Economic options and successful cases of air pollution change in cities
One such response is through market-based policies, such as pollution taxes and tradable permits. These are in theory the most cost-effective – dynamics should ensure producers with the lowest costs of reducing pollution make the largest cuts. However efficiency of such schemes are highly dependent on the quantity of permits supplied and the allocation rule. The particulate trading programme piloted in Surat, India is one example, where current projections expect a reduction in emissions of 29% while simultaneously increasing firm profits. Elsewhere clean air zones (CAZs) are taking hold, intending to discourage most polluting vehicles from entering parts of cities. This reduction can be achieved either with low cost labour intensive or higher cost automated systems.
Alternative control-based policies are typically a less complex way to combat air pollution. Quantity restrictions on use such as in Delhi, Mexico City, and Quito, Ecuador have reduced air pollution by 10%. Similarly, information-based policies, both at the firm level and citizen level, can be effective. The former, as with India’s continuous emissions monitoring system (CEMS) where providing enhanced information on polluters dramatically reduced pollution. The latter in communicating real health losses to city residents in order to change behaviour.
Highlighting successful policy in a city is one thing. Having necessary data to underpin its implementation is another. Dakar, Senegal, is one of the only cities in Africa measuring daily pollution levels. Accountability must be the precursor of action.
Air pollution taxes – a gateway tax
The three losses; in health, productivity and equity, require public policy response. As they have shown, air pollution taxes and caps in cities are arguably more straightforward to implement than carbon taxes. They are more easily linked to a geographical space with a direct mechanism of change through cleaner air. Furthermore, citizens in cities feel the effects of air pollution changes quickly.

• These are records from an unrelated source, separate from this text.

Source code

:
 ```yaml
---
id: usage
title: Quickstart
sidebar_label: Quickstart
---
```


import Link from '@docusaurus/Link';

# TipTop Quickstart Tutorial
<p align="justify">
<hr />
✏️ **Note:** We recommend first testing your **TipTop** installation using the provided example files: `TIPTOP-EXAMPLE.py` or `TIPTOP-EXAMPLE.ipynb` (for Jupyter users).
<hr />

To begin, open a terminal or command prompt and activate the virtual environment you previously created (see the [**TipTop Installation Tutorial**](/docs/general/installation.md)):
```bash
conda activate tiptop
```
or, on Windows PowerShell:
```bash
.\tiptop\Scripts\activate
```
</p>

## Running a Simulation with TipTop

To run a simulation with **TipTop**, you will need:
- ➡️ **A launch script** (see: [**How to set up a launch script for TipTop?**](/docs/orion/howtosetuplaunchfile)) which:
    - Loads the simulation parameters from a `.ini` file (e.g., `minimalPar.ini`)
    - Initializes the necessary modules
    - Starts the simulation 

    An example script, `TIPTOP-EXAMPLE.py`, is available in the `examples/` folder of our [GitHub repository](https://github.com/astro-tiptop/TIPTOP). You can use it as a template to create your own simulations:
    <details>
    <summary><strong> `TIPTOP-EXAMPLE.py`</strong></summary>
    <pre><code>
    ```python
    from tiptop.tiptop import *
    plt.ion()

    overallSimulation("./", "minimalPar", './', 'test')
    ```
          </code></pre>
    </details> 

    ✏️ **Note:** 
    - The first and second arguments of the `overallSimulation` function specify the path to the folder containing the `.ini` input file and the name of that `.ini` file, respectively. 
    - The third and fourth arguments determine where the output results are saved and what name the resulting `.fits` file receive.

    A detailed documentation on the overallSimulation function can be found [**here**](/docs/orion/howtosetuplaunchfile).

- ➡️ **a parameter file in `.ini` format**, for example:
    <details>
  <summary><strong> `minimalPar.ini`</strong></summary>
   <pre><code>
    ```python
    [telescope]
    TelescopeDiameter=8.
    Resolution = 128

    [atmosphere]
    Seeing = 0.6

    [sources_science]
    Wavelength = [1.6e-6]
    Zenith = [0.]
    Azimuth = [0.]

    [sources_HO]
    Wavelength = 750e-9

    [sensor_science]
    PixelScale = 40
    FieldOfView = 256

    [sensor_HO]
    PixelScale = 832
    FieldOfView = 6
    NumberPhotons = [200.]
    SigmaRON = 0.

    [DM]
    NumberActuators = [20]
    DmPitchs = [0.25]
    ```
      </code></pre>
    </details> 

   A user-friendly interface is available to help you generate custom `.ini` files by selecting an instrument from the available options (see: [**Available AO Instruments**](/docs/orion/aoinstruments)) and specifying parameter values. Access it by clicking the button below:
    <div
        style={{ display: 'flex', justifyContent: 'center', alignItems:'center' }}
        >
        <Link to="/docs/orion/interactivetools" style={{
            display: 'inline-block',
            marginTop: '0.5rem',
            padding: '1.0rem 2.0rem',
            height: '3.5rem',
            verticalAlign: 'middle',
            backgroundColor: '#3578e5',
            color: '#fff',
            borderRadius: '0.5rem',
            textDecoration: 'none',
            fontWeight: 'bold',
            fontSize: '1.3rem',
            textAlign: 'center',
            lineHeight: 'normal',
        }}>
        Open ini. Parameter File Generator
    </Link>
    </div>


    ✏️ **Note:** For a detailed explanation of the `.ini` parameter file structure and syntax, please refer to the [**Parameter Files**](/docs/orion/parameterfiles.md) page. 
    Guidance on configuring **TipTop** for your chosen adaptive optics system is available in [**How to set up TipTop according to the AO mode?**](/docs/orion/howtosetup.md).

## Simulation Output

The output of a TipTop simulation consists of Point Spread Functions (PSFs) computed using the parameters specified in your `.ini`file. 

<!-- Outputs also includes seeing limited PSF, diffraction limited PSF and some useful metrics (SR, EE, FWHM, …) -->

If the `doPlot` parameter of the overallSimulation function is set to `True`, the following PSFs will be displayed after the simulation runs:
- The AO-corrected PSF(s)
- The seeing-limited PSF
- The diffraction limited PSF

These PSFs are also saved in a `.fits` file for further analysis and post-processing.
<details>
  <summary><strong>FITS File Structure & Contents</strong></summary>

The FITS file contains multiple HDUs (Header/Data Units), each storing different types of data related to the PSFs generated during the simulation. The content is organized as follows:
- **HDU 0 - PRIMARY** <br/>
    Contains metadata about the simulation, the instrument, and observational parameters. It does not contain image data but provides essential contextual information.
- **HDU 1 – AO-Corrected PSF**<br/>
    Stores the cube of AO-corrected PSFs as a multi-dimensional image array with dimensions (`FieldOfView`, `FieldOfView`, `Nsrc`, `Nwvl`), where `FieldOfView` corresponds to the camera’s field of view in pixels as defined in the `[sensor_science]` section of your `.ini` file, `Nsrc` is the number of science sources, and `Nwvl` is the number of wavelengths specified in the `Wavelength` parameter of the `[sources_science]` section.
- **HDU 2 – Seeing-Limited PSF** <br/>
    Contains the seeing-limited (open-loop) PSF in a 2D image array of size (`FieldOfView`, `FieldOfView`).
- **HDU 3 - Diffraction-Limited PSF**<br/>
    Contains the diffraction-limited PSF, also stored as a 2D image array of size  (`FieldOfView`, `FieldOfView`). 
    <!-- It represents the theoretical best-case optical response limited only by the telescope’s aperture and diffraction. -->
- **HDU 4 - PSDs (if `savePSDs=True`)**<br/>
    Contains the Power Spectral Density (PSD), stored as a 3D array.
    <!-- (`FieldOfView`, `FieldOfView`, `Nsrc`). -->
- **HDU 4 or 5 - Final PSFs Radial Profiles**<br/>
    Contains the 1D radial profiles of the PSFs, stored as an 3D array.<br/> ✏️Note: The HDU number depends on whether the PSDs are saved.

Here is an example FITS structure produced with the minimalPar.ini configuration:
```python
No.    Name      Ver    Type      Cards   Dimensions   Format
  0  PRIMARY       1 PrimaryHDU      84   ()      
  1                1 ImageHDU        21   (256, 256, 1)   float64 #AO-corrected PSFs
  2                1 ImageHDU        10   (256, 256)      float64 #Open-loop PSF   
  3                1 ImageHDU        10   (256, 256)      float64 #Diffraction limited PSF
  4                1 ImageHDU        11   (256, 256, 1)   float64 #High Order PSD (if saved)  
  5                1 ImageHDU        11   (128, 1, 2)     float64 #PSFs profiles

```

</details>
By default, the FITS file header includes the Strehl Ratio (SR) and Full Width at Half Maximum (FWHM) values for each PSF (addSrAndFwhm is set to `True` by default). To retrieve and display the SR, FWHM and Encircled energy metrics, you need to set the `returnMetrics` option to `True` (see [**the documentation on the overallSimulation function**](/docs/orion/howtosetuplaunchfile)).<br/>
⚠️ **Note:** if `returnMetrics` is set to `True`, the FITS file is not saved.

In their implementation, they could help enhance life expectancy, economic productivity and equity – all while critically lowering emissions. Revenues from taxation can be either returned to citizens as a dividend (similar to British Columbia in Canada’s carbon tax), making it a pro-poor revenue-neutral policy. Alternatively, they can fund pollution-mitigating projects such as public transport (similar to London’s Toxicity Charge). Climate change may be won or lost in cities, and air pollution taxes are one way the fightback can be made by urban policymakers, making them a useful gateway for carbon taxes to come.